Edmondia pinifolia is a resprouter after fynbos fires; the multiple stems suggesting a woody underground base. A plant elevated in a rock crevice like the one in picture may even be spared incineration. That is if the plants below don’t burn too fiercely like when they are still short, or the momentary whim of the wind is favourable.
Some citizens hurt in sympathy with the destroyed plants and animals living through these sporadic conflagrations. While the destruction and loss are often disturbing, fynbos is dependent on the occasional fire. It serves to destroy woody thicket and deposits nutrients into the often infertile soil. This allows the low-growing species to have their turn to flourish for one or few flowering seasons in the sun. Fynbos has so many species, too many for all of them peaking simoultaneously. The burning cycle serves as a time-share mechanism among the species, keeping them all alive and participating in the mix. Fire also triggers the germination of the seed of certain species. Human activities often bring about fires too frequently, causing erosion, species destruction and other untoward phenomena.
Much has been written without full consensus yet about the ideal fire frequency; different species life cycles suggesting different answers. If people cause no fires at all, nature will follow its own irregular pattern, working just fine. Given todays fragmentation of residual fynbos patches in many places, even that answer doesn’t work perfectly… once nature is interfered with, it responds and not all outcomes are beneficial.
Beneficial is, of course, a human perspective, nature remaining what it is regardless; sure to outlast every short term effect and becoming something new continually. Managers talk about "the art of the possible"; nature lives it, outliving every species through the further evolution of all the survivors in conditions change.

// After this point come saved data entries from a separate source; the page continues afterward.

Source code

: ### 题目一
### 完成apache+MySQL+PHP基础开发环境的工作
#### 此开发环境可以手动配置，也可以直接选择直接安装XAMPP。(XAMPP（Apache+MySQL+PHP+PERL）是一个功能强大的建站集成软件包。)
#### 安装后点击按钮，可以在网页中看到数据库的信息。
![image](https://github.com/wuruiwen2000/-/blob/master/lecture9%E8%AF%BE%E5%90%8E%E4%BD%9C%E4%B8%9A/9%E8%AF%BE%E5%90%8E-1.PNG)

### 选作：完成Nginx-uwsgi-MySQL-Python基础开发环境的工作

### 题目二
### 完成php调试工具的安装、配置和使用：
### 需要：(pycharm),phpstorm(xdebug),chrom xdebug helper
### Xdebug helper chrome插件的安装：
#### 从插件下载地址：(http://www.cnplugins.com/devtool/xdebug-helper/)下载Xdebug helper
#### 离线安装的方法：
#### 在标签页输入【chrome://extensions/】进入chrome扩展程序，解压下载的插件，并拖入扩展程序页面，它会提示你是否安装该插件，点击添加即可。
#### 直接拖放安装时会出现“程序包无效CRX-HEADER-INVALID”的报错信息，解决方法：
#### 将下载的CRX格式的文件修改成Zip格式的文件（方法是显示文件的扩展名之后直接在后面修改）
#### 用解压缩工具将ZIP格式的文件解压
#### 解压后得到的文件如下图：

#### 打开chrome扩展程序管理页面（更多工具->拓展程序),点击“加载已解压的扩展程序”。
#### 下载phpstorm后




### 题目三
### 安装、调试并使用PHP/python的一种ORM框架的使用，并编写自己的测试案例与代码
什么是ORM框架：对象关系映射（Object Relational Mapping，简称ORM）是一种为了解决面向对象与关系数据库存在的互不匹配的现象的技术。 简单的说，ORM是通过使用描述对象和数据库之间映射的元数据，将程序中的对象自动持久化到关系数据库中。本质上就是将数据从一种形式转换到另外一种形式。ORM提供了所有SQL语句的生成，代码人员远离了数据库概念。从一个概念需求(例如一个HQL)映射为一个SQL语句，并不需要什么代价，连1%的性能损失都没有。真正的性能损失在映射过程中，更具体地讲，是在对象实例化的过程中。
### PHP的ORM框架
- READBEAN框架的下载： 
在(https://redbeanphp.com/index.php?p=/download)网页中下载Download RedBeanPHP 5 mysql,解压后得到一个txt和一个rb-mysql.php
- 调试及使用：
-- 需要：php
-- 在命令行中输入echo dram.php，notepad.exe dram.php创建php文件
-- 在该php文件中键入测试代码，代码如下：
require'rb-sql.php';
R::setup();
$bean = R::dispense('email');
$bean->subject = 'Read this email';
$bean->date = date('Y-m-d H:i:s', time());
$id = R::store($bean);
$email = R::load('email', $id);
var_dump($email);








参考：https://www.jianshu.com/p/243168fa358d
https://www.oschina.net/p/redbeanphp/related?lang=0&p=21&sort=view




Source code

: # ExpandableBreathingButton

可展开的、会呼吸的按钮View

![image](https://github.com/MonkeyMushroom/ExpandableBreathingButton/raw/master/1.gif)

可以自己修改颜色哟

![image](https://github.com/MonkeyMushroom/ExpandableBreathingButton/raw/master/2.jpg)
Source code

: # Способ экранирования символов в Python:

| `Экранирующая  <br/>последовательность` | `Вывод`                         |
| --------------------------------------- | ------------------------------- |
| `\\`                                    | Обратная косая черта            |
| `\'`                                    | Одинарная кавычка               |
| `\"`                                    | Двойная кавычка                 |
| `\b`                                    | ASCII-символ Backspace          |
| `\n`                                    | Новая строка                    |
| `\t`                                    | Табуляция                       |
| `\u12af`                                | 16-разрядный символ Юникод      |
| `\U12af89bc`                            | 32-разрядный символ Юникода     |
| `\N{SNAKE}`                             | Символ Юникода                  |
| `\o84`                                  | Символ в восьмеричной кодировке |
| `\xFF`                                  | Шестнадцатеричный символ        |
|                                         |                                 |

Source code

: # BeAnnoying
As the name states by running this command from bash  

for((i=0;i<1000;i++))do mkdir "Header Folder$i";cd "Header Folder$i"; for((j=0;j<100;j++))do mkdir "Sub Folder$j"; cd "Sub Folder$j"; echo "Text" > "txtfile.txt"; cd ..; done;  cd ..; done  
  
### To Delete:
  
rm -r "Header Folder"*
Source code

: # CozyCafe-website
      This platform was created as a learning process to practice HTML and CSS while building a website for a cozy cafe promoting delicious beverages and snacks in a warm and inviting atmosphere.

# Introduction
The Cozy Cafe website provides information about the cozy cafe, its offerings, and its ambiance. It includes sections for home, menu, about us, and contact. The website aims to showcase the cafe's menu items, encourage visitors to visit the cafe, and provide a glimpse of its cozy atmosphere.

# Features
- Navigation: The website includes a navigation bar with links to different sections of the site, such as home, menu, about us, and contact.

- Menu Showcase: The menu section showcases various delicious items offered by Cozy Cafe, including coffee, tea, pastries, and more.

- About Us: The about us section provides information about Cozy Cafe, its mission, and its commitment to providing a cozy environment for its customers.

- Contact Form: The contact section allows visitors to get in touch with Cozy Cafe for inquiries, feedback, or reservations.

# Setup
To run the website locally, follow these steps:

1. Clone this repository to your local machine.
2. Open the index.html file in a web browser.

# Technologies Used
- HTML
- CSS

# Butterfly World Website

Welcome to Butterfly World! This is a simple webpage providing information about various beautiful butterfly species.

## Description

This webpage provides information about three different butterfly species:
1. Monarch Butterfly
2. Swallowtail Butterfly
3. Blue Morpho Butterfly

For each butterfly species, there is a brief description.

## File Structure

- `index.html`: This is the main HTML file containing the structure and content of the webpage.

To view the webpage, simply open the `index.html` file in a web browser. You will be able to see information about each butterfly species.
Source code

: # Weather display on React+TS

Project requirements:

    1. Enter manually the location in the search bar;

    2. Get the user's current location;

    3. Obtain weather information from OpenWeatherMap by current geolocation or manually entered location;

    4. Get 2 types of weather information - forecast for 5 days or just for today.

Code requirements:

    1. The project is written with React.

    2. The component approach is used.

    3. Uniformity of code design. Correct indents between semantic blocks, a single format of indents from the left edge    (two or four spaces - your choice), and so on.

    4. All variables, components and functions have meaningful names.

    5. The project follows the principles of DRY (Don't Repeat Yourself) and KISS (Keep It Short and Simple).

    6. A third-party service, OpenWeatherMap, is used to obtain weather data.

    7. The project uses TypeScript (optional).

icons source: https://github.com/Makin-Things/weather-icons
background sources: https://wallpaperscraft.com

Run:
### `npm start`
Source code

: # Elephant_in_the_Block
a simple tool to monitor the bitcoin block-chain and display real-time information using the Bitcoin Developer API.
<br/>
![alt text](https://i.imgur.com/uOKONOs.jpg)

Cause and effect matrices in nature, one big and interactive system, are multidimensional, too complex for people to understand fully. The human mission of conservation is always an incomplete affair, solving and causing problems concurrently and continually as our values and purposes conflict in so many ways. The range of positive actions increases continually through good efforts, but perfection is not for us.
The various inspired causes, custodian or selfish, all based on subsets of incomplete knowledge, inevitably conflict among each other. Meanwhile nature does its own thing while humanity serves and blunders in the downward spiral nature endures in our time.
There are only three species of Edmondia, all endemic to sandstone slopes of the Western Cape fynbos. They are all still surviving both human adoration and destruction fairly well early in the twenty first century (Manning, 2007; Bond and Goldblatt, 1984).